The Hyperparameter Optimization Challenge
Traditionally, hyperparameter optimization has been the job of humans because they can be very efficient in regimes where only a few trials are possible. This manual optimization method, which is sometimes called “the graduate student search” or simply “babysitting”, is considered computationally efficient if you have a team of researchers with vast experience using the same model on highly similar data. Even then, it is plausible mainly in cases where the number of hyperparameters to tune is small. However, it naturally relies on highly trained manual labor and reaches workable but not optimal results. Furthermore, this is a serial process, as this is a trial and error process where the researcher needs to learn from previous trials and tune the parameters of the following trials. In a world where computer clusters and GPU processors make it possible to run abundant trials in parallel, the man in the loop may become the bottleneck of the optimization process. As a result, the field of automated hyper-parameter optimization started to gain interest in the machine learning community. Before we cover some of the most popular and efficient automatic optimization techniques, it is important to note that having a human in the loop gives researchers some degree of insight into the hyperparameter function we aim to optimize. Such insight is essential to the researcher’s ability to improve the model and training algorithm continuously. Therefore the human man in the loop should be. kept to some degree in any automated process and make sure that the optimization process is visible to the data scientist.
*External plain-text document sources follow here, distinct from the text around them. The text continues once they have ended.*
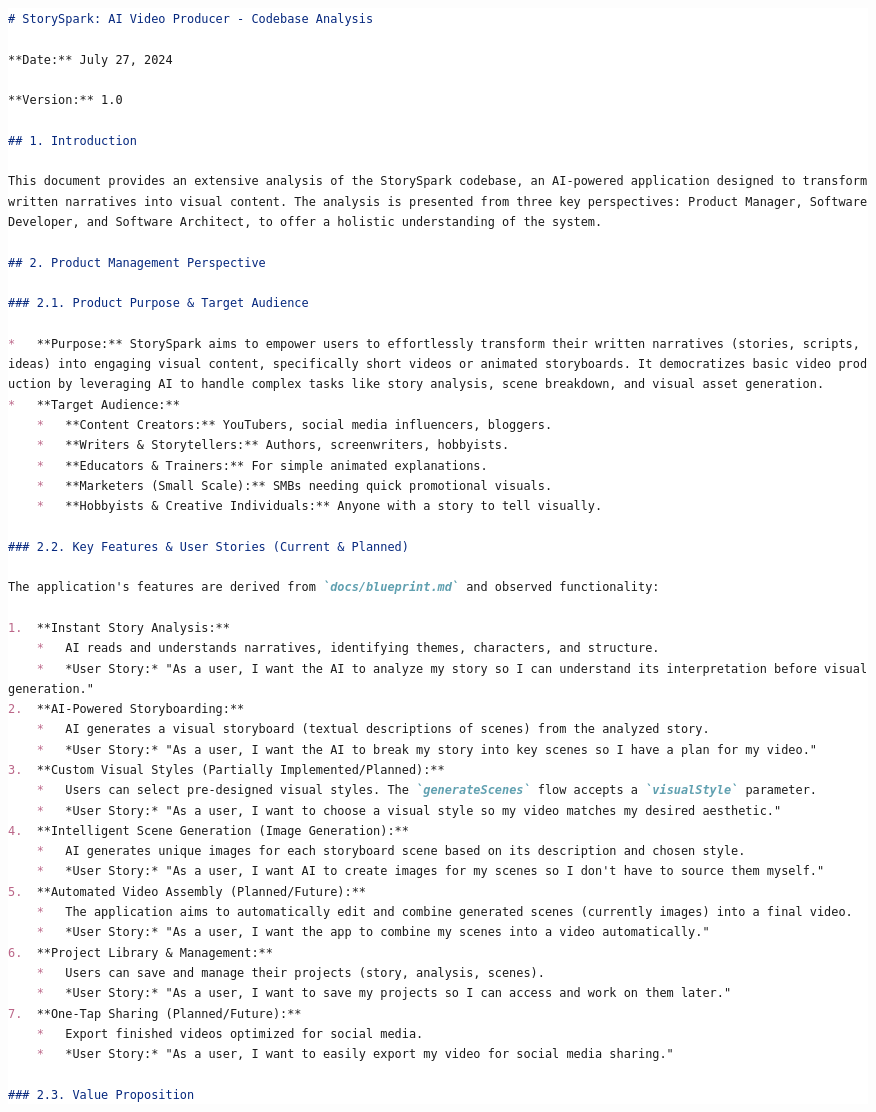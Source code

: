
 ```markdown
# StorySpark: AI Video Producer - Codebase Analysis

**Date:** July 27, 2024

**Version:** 1.0

## 1. Introduction

This document provides an extensive analysis of the StorySpark codebase, an AI-powered application designed to transform written narratives into visual content. The analysis is presented from three key perspectives: Product Manager, Software Developer, and Software Architect, to offer a holistic understanding of the system.

## 2. Product Management Perspective

### 2.1. Product Purpose & Target Audience

*   **Purpose:** StorySpark aims to empower users to effortlessly transform their written narratives (stories, scripts, ideas) into engaging visual content, specifically short videos or animated storyboards. It democratizes basic video production by leveraging AI to handle complex tasks like story analysis, scene breakdown, and visual asset generation.
*   **Target Audience:**
    *   **Content Creators:** YouTubers, social media influencers, bloggers.
    *   **Writers & Storytellers:** Authors, screenwriters, hobbyists.
    *   **Educators & Trainers:** For simple animated explanations.
    *   **Marketers (Small Scale):** SMBs needing quick promotional visuals.
    *   **Hobbyists & Creative Individuals:** Anyone with a story to tell visually.

### 2.2. Key Features & User Stories (Current & Planned)

The application's features are derived from `docs/blueprint.md` and observed functionality:

1.  **Instant Story Analysis:**
    *   AI reads and understands narratives, identifying themes, characters, and structure.
    *   *User Story:* "As a user, I want the AI to analyze my story so I can understand its interpretation before visual generation."
2.  **AI-Powered Storyboarding:**
    *   AI generates a visual storyboard (textual descriptions of scenes) from the analyzed story.
    *   *User Story:* "As a user, I want the AI to break my story into key scenes so I have a plan for my video."
3.  **Custom Visual Styles (Partially Implemented/Planned):**
    *   Users can select pre-designed visual styles. The `generateScenes` flow accepts a `visualStyle` parameter.
    *   *User Story:* "As a user, I want to choose a visual style so my video matches my desired aesthetic."
4.  **Intelligent Scene Generation (Image Generation):**
    *   AI generates unique images for each storyboard scene based on its description and chosen style.
    *   *User Story:* "As a user, I want AI to create images for my scenes so I don't have to source them myself."
5.  **Automated Video Assembly (Planned/Future):**
    *   The application aims to automatically edit and combine generated scenes (currently images) into a final video.
    *   *User Story:* "As a user, I want the app to combine my scenes into a video automatically."
6.  **Project Library & Management:**
    *   Users can save and manage their projects (story, analysis, scenes).
    *   *User Story:* "As a user, I want to save my projects so I can access and work on them later."
7.  **One-Tap Sharing (Planned/Future):**
    *   Export finished videos optimized for social media.
    *   *User Story:* "As a user, I want to easily export my video for social media sharing."

### 2.3. Value Proposition
```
Several automatic optimization methods gained popularity in recent years. The most popular ones being:
Grid search — In grid search we choose a set of values for each parameter and the set of trials is formed by assembling every possible combination of values. It is simple to implement and trivial to parallelize. However, it suffers from the curse of dimensionality because the number of joint values grows exponentially with the number of hyper-parameters.
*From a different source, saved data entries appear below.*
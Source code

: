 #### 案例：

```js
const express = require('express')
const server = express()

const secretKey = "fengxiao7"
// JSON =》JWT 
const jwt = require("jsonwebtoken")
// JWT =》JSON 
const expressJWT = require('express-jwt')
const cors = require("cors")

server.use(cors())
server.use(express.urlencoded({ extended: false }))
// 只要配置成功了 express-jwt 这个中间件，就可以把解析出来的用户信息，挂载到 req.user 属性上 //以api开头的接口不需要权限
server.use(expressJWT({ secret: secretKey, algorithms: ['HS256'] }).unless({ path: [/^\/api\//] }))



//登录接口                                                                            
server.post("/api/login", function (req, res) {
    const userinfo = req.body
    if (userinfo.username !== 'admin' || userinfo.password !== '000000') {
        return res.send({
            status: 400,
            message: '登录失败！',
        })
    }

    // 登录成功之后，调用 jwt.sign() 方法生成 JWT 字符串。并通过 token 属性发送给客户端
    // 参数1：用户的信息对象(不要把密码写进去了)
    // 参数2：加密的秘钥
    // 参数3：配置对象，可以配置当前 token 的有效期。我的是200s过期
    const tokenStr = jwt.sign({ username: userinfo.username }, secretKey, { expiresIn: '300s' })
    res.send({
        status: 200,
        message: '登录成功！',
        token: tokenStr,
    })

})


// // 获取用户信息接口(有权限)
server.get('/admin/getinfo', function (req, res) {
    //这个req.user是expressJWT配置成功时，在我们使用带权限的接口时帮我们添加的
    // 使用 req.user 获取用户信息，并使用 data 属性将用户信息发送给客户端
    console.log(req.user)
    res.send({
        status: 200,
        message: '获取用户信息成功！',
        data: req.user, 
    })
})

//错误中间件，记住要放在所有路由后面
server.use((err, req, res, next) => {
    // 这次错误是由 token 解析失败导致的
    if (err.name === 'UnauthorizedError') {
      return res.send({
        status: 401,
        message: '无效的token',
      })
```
Random search — Random search is considered a variation of grid search, where you independently draw random values from a uniform density from the same configuration space as would be spanned by a grid search. Random search has all the practical advantages of grid search (simplicity, ease of implementation, trivial parallelism) and trades a small reduction in efficiency in low-dimensional spaces for a large improvement in efficiency in high-dimensional search spaces. It is more efficient than grid search in high-dimensional spaces because the hyper parameter function we aim to optimize is more sensitive to changes in some dimensions than others. This makes random search the baseline against which more advanced hyper-parameter optimization algorithms are compared to. The superiority of random search over grid search due to the fact that some hyperparameters are more important than others is demonstrated in the next figure:
Demonstration of the superiority of random search on grid search [source]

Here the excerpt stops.